Work order:
Copy, from the entries below, each line in which the string "users" appears.

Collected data
++++++++++++++++++++

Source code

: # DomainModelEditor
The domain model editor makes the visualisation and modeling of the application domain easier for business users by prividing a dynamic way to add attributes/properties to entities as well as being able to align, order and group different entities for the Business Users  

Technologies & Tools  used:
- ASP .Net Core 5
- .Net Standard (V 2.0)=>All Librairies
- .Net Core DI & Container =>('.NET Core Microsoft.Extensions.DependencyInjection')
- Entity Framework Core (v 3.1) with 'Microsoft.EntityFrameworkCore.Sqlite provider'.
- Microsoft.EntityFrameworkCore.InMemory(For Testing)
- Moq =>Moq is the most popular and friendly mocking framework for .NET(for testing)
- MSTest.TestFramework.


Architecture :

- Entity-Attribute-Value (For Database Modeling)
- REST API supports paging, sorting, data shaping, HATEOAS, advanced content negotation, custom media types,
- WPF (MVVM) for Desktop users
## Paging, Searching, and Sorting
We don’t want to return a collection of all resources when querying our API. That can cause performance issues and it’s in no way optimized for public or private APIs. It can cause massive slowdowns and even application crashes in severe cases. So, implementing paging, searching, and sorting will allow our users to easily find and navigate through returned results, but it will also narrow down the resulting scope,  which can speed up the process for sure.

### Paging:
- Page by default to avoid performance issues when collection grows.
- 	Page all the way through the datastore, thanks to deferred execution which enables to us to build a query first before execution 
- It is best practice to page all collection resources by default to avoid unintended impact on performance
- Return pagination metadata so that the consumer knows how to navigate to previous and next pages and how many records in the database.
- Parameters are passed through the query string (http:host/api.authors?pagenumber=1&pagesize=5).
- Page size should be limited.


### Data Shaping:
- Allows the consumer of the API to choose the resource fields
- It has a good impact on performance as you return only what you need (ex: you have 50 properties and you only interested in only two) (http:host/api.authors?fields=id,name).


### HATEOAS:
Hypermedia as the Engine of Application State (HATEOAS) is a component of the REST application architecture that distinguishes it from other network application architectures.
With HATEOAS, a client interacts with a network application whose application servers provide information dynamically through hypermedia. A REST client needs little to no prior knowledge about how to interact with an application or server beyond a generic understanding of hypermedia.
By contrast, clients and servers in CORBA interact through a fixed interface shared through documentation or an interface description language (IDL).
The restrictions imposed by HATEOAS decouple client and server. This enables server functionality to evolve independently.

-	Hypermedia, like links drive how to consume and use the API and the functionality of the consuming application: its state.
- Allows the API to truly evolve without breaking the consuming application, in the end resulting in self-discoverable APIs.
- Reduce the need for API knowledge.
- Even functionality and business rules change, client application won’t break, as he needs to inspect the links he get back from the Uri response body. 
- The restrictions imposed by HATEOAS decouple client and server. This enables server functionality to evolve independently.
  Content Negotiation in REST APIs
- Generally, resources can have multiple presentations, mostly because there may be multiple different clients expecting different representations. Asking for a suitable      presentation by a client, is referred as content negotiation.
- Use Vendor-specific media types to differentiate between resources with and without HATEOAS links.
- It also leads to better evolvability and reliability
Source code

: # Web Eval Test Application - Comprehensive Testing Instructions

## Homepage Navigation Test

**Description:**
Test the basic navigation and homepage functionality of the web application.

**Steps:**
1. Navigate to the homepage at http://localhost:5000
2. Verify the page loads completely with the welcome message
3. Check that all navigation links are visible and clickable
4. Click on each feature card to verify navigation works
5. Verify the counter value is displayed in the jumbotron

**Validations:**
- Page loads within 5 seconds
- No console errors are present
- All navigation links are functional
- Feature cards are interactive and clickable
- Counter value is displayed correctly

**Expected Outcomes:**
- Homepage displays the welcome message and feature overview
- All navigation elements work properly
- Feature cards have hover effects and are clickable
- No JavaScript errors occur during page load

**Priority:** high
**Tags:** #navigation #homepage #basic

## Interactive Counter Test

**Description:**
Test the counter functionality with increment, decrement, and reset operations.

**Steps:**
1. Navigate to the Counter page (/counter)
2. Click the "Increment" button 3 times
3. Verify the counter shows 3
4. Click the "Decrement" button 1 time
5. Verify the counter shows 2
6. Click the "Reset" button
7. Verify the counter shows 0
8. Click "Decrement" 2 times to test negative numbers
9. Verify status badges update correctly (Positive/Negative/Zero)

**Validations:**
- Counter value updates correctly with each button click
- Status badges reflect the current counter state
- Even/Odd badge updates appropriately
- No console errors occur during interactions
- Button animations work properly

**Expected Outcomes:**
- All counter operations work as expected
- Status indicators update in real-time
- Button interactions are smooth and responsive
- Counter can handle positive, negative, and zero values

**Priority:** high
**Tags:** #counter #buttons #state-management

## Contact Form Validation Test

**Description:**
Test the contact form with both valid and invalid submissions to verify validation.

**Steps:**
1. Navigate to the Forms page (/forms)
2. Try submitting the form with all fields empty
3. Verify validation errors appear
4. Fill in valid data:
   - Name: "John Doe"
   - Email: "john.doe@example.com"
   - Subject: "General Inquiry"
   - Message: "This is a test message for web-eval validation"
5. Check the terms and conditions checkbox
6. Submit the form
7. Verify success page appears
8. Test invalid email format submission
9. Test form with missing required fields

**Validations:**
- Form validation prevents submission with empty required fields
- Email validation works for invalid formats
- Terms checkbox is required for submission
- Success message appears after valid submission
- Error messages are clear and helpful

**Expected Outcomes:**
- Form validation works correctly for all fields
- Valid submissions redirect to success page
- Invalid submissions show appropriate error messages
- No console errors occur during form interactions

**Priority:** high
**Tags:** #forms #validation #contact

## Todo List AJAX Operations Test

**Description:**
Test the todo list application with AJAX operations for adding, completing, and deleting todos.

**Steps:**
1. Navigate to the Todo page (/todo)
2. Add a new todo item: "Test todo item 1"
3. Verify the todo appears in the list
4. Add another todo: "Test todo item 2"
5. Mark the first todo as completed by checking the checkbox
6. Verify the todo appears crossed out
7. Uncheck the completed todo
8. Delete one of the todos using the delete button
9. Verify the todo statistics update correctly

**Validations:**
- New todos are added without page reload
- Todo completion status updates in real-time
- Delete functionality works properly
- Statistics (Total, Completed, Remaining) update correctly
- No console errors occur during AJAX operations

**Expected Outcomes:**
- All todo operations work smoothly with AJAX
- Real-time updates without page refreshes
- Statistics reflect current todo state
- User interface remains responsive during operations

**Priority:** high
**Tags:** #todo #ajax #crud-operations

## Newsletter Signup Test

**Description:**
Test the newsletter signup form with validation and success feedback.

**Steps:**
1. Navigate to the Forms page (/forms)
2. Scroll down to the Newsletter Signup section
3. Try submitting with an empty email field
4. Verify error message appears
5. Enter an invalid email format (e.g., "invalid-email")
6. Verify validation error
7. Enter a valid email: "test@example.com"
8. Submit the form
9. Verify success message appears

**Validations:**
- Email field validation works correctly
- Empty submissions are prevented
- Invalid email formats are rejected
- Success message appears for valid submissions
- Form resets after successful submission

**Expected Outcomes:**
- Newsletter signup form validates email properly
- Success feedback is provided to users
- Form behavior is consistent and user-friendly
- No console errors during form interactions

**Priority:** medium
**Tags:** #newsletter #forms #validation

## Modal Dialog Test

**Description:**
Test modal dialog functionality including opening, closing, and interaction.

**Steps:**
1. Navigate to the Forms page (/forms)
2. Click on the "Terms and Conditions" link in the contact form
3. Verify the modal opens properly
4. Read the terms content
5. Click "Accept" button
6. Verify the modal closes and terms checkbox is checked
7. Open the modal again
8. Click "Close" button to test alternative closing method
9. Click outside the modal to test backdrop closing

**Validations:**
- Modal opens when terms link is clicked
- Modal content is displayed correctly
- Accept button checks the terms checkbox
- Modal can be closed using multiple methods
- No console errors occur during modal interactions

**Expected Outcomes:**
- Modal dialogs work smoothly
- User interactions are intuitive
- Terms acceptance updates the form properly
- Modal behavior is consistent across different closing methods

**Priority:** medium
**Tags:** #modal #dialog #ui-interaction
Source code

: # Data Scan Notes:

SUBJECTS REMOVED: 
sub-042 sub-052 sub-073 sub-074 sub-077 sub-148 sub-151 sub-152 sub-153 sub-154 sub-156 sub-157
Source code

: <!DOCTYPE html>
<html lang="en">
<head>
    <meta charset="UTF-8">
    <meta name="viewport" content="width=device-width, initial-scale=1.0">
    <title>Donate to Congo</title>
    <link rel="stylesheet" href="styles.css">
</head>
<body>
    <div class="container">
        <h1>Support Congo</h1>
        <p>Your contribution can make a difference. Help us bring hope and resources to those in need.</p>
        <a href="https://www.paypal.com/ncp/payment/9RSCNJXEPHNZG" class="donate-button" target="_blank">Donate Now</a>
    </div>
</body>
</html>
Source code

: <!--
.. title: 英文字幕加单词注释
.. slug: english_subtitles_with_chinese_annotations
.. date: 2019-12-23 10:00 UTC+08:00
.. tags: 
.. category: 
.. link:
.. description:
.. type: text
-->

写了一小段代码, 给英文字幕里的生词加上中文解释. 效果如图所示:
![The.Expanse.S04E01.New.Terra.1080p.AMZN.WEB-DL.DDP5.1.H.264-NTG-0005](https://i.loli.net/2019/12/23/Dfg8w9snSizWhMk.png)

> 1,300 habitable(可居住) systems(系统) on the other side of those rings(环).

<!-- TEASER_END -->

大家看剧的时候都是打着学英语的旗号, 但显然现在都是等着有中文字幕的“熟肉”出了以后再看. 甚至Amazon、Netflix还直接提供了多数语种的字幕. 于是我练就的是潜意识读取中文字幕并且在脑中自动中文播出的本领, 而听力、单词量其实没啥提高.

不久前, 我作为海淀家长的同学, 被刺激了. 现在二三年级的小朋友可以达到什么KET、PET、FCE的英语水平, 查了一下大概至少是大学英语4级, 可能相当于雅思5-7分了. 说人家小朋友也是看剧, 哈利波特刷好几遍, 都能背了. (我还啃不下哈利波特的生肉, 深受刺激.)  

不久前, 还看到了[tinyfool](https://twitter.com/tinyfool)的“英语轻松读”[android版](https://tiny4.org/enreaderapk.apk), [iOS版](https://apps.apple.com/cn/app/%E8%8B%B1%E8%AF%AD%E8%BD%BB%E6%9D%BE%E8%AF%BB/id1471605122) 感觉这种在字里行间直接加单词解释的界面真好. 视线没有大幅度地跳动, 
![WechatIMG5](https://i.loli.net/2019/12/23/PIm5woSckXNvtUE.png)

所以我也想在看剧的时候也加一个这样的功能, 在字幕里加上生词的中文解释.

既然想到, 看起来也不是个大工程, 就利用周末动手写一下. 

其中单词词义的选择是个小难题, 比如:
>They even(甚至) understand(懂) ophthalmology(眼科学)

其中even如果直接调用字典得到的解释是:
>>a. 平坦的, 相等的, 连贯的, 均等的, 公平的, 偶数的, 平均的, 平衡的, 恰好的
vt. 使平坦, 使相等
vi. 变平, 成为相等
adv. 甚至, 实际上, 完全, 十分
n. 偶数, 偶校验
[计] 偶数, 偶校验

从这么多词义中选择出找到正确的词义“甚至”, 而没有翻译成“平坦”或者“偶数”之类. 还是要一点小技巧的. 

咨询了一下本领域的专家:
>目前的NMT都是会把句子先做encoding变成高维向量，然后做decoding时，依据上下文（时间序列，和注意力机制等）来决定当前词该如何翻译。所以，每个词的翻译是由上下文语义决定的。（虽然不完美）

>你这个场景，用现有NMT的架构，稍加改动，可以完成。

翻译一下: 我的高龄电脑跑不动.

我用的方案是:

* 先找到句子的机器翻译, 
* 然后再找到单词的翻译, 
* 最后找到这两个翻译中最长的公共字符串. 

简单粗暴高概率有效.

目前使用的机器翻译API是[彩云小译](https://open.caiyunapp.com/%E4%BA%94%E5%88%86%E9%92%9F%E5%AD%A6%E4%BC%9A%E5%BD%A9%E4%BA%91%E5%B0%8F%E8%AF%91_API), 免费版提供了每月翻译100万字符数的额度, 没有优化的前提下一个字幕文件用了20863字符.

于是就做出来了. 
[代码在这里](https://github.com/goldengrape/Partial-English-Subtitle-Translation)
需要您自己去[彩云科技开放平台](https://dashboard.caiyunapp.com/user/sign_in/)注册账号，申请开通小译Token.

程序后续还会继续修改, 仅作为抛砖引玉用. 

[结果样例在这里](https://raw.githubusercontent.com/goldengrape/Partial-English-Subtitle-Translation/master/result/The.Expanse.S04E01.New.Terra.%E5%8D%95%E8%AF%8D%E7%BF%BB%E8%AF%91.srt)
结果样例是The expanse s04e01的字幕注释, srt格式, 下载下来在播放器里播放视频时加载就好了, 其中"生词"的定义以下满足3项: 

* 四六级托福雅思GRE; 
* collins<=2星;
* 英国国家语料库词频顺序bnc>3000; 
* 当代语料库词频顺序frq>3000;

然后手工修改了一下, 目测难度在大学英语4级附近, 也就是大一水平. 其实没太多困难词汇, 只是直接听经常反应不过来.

++++++++++++++++++++

Answer to the exercise:
The domain model editor makes the visualisation and modeling of the application domain easier for business users by prividing a dynamic way to add attributes/properties to entities as well as being able to align, order and group different entities for the Business Users  
- WPF (MVVM) for Desktop users
We don’t want to return a collection of all resources when querying our API. That can cause performance issues and it’s in no way optimized for public or private APIs. It can cause massive slowdowns and even application crashes in severe cases. So, implementing paging, searching, and sorting will allow our users to easily find and navigate through returned results, but it will also narrow down the resulting scope,  which can speed up the process for sure.
- Success feedback is provided to users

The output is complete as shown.